Commonwealth Property Disposal Policy

General Policy

Commonwealth property, having no alternative efficient use, is to be sold on the open market at full market value.

Exceptions to this general policy are outlined below.

A. Off-Market Sales

Off-market sales are those made direct to a purchaser, usually at market valuation, without the property having first been offered for sale on the open market.  An off-market sale, to be negotiated on the basis of market valuation, may be arranged in any of the following circumstances:

(i) where there is a former owner entitlement as defined under the Lands Acquisition Act 1989 (the owner is to be given the right of first refusal at full market value);

(ii) where sale to a State or Local Government would

(a) protect other Commonwealth property interests; or
(b) facilitate Commonwealth or co-operative policy initiatives that could not otherwise be achieved through an open market sale; or
(c) optimise broader Government outcomes including economic or social outcomes, such as increasing housing supply; or

(iii) where a Commonwealth entity (including Defence Housing Australia) seeks special consideration to acquire property that has been declared surplus and available for disposal, and the relevant portfolio Minister supports the disposal to facilitate Commonwealth Policy objectives (such sales are to be negotiated on the basis of intended use). 
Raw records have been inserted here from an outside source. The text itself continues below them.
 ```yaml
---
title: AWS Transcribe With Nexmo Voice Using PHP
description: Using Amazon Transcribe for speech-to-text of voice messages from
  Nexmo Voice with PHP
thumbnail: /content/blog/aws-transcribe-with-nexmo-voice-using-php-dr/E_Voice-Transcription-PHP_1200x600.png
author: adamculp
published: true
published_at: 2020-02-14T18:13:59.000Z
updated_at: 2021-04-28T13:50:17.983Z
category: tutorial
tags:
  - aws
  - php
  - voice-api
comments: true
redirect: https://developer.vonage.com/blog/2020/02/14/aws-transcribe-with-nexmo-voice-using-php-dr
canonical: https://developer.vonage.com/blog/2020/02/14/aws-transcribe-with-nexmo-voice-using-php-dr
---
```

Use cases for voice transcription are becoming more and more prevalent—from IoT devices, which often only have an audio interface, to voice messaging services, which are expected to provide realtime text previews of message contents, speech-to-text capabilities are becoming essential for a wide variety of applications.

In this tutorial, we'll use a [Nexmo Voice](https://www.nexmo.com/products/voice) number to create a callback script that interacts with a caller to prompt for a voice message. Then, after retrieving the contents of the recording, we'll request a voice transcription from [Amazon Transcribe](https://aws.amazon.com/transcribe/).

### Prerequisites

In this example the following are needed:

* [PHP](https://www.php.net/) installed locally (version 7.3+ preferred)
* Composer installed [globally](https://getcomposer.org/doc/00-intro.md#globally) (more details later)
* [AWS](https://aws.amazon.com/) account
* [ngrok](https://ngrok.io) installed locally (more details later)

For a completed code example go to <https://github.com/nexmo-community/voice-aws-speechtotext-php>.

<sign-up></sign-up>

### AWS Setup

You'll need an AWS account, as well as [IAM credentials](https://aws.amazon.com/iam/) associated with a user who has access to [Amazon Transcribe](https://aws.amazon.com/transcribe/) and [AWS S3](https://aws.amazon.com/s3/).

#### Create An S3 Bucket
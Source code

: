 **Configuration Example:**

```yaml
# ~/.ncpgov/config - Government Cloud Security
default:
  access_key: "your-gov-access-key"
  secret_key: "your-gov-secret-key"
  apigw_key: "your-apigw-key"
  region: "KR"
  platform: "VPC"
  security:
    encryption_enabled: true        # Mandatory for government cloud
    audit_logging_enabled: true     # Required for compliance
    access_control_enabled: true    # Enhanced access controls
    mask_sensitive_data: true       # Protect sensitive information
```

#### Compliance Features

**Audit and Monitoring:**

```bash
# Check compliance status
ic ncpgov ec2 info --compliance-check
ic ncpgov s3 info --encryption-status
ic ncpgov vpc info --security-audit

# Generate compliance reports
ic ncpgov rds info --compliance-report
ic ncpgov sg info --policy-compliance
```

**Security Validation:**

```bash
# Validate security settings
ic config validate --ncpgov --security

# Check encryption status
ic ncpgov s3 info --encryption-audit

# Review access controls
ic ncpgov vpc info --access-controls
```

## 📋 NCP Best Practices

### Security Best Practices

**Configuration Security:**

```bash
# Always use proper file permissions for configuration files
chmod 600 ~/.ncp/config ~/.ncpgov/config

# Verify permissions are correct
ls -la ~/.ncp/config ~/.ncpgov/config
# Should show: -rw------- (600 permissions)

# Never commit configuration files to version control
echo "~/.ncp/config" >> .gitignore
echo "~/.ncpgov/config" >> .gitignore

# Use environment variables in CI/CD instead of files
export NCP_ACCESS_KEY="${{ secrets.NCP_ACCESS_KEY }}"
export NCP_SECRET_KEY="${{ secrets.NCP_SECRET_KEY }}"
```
Except for the limited instances where an off-market sale can be approved under delegation by the Department of Finance (for example disposals under a legal obligation or for minor transport infrastructure), all off-market sales must be referred to the Finance Minister for approval.   In addition any off-market disposal which is politically sensitive, or of special community interest or probable heritage or environmental significance, must also be referred to the Finance Minister for approval. 

B. Concessional Sales

Concessional sales are off-market sales concluded at a purchase price below market value.  Such sales require the agreement of the relevant portfolio Minister and approval by the Finance Minister. 

Guidance for Commonwealth Entities

This Guide is to be read with reference to Part X of the Lands Acquisition Act 1989 and the Commonwealth Property Management Framework and related policy, delegations and administrative obligations. 

A property disposal is the end-stage of the asset life and will be reached through a whole-of-life property planning process, informed by cost-benefit analysis at key decision points, as required under the Commonwealth Property Management Framework. 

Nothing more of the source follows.